▶ **BRIEF**:
Your answer should consist of all lines in the listing that hold the word "musistudio".

▶ **DATA EXTRACT**:
● ● ● ●

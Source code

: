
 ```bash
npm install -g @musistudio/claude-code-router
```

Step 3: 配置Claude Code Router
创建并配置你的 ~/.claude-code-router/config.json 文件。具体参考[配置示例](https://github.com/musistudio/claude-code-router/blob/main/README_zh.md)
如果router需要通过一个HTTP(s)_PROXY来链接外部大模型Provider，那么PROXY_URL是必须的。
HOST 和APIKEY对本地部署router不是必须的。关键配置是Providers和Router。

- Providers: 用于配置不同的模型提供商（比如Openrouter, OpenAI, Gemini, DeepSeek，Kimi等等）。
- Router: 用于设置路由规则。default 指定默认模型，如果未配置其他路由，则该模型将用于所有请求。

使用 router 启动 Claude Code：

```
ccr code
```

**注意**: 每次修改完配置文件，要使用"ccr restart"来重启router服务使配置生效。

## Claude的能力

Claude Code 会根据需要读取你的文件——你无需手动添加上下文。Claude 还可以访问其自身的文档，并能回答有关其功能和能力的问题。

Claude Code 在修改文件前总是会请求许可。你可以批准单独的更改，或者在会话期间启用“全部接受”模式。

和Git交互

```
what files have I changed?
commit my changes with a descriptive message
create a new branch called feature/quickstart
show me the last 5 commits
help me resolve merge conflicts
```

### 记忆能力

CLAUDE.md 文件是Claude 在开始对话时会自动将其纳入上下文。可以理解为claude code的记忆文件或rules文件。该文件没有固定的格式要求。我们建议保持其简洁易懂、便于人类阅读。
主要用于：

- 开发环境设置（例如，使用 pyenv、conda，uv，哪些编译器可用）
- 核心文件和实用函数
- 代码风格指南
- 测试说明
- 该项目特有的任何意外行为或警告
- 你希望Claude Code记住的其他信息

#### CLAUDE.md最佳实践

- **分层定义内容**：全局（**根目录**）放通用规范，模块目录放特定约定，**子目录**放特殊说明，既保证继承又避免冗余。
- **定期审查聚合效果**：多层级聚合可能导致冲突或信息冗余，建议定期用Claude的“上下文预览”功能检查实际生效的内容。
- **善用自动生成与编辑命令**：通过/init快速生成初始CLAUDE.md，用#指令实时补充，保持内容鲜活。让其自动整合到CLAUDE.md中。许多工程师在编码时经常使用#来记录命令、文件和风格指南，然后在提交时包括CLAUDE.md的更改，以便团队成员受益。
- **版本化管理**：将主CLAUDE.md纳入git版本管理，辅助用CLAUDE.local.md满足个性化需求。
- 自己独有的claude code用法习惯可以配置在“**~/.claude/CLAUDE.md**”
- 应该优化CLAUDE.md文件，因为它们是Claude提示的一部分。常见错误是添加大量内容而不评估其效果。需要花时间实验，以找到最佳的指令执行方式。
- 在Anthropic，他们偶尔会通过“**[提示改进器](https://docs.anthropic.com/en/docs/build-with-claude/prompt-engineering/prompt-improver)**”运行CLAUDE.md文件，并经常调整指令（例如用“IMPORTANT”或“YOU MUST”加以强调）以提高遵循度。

● ● ● ●

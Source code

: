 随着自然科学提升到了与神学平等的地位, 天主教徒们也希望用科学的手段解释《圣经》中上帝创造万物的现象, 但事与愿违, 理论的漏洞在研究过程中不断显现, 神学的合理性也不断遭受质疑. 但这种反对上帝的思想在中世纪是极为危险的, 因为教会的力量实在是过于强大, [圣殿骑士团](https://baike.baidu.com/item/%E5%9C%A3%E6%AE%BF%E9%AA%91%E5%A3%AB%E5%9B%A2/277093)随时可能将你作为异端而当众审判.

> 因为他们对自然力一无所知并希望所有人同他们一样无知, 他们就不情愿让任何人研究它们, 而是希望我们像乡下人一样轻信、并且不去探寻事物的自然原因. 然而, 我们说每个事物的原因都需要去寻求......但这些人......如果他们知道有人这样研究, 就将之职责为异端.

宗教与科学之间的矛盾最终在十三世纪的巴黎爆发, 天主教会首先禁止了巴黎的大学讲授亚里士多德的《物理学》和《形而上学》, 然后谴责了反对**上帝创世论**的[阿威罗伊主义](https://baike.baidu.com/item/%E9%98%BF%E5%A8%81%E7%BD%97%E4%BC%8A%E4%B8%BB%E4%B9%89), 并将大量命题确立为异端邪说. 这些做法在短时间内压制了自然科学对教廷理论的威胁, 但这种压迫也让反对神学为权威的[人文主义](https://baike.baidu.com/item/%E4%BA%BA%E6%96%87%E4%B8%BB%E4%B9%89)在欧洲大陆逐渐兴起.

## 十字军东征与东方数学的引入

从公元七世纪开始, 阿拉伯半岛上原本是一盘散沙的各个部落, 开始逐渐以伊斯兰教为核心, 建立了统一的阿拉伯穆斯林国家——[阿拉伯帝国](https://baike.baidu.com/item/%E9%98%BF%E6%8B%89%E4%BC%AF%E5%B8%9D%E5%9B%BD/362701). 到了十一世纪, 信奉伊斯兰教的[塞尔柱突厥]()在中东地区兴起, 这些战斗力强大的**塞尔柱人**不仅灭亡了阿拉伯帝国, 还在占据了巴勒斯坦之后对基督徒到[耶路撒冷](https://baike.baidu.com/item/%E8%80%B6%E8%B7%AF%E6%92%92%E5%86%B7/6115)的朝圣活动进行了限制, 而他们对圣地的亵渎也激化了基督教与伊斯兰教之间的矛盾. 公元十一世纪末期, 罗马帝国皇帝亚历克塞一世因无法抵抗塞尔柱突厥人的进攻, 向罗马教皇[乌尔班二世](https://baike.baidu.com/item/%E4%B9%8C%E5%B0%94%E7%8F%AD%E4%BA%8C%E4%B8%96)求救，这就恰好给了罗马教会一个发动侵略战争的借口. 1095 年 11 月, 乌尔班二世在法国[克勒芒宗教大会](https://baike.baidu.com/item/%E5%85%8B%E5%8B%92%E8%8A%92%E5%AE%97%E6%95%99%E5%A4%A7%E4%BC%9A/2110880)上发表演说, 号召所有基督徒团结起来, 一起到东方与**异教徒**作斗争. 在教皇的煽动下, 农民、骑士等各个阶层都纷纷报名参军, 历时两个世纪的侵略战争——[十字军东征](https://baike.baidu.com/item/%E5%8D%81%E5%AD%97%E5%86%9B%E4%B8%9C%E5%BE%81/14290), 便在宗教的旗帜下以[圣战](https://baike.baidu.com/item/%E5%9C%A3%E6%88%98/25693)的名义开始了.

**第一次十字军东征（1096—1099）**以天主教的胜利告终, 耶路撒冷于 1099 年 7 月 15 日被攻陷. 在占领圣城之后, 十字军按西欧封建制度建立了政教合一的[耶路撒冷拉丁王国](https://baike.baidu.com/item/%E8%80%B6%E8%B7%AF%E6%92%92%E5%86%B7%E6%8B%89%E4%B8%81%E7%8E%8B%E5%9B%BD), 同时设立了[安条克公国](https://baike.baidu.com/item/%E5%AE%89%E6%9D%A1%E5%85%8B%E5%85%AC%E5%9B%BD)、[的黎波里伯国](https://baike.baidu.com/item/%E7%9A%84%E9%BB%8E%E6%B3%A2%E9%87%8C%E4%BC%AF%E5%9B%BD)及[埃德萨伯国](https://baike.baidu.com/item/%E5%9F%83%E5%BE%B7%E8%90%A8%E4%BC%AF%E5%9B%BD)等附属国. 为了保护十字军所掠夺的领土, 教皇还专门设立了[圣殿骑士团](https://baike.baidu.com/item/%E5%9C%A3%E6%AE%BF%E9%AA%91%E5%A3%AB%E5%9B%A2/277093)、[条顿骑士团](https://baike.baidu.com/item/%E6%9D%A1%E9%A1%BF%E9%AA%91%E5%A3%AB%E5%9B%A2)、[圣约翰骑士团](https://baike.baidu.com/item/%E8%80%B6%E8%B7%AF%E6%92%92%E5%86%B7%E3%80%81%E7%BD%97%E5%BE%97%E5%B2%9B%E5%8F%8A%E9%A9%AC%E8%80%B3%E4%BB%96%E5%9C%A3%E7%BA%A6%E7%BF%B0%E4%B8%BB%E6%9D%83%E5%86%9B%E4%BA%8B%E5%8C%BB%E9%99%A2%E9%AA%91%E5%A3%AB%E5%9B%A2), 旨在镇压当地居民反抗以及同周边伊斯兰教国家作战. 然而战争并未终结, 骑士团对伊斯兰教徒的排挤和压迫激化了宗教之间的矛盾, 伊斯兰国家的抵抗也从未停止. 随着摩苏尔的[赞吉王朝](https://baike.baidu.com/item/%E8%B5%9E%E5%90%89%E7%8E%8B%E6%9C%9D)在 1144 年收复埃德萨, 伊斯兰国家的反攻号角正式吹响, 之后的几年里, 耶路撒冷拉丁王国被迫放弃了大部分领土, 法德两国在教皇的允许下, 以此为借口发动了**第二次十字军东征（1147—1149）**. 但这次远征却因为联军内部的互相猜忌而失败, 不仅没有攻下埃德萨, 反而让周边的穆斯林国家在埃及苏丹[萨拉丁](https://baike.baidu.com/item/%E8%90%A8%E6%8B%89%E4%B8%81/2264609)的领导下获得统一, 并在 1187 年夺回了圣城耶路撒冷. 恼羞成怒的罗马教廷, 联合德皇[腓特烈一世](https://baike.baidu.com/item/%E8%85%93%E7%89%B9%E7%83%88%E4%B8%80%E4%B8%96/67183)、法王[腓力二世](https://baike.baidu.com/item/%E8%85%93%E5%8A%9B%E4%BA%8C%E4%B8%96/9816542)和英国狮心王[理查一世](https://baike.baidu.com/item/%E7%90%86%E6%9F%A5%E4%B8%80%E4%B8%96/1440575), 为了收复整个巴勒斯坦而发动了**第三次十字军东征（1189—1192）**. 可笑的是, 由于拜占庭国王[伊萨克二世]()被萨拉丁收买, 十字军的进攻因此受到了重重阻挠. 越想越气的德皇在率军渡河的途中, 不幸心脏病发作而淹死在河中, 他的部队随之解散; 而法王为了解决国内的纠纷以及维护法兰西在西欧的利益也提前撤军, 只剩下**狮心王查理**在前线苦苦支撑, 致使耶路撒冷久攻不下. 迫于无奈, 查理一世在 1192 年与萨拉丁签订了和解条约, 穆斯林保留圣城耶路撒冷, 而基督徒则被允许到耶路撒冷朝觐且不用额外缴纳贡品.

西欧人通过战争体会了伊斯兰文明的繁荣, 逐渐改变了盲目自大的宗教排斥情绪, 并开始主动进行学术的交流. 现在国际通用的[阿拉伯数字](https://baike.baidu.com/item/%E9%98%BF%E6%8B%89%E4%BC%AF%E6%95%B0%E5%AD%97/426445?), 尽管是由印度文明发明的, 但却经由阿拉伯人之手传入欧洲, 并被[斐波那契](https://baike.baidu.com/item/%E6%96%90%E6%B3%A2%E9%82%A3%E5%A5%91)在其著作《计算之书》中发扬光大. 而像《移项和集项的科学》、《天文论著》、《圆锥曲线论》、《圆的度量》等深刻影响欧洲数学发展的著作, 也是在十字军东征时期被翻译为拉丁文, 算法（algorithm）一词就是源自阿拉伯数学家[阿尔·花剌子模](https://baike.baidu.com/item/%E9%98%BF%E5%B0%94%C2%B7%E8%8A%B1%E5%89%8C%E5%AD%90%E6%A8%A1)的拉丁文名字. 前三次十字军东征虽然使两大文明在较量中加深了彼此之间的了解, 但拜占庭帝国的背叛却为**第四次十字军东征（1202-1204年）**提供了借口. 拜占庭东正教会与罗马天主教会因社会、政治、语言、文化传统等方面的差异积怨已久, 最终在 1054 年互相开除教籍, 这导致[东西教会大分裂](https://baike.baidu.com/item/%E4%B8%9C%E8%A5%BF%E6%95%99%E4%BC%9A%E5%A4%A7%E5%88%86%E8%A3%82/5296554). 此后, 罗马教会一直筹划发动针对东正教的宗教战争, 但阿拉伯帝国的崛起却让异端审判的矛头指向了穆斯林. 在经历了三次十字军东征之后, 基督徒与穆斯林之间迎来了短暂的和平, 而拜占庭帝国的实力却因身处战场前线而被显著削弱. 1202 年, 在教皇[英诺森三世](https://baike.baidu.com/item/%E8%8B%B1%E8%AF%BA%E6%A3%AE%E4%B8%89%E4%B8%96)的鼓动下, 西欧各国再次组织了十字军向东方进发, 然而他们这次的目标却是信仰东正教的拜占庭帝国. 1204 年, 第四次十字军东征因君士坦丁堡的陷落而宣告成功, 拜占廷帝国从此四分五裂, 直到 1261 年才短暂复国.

● ● ● ●

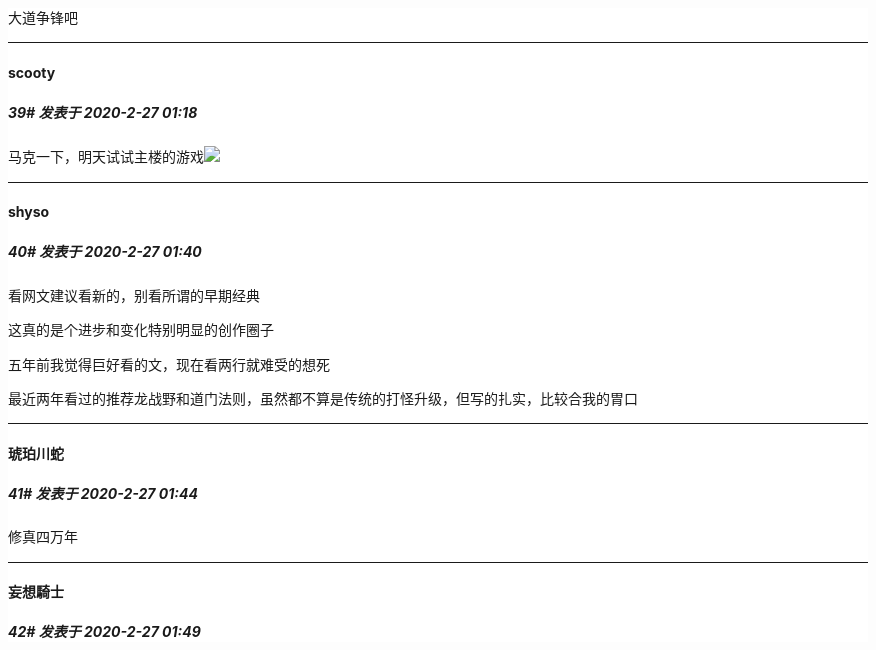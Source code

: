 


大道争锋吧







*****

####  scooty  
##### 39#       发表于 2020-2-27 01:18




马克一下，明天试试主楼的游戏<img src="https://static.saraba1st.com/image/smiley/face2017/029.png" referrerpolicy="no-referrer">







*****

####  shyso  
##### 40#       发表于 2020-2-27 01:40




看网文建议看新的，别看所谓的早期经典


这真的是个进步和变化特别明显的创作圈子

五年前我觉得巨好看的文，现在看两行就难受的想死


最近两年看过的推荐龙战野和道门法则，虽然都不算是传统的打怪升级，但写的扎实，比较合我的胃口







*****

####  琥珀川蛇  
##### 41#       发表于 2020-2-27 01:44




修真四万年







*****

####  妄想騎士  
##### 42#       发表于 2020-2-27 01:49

● ● ● ●

▶ **REPLY TO THE EXERCISE**:
npm install -g @musistudio/claude-code-router
创建并配置你的 ~/.claude-code-router/config.json 文件。具体参考[配置示例](https://github.com/musistudio/claude-code-router/blob/main/README_zh.md)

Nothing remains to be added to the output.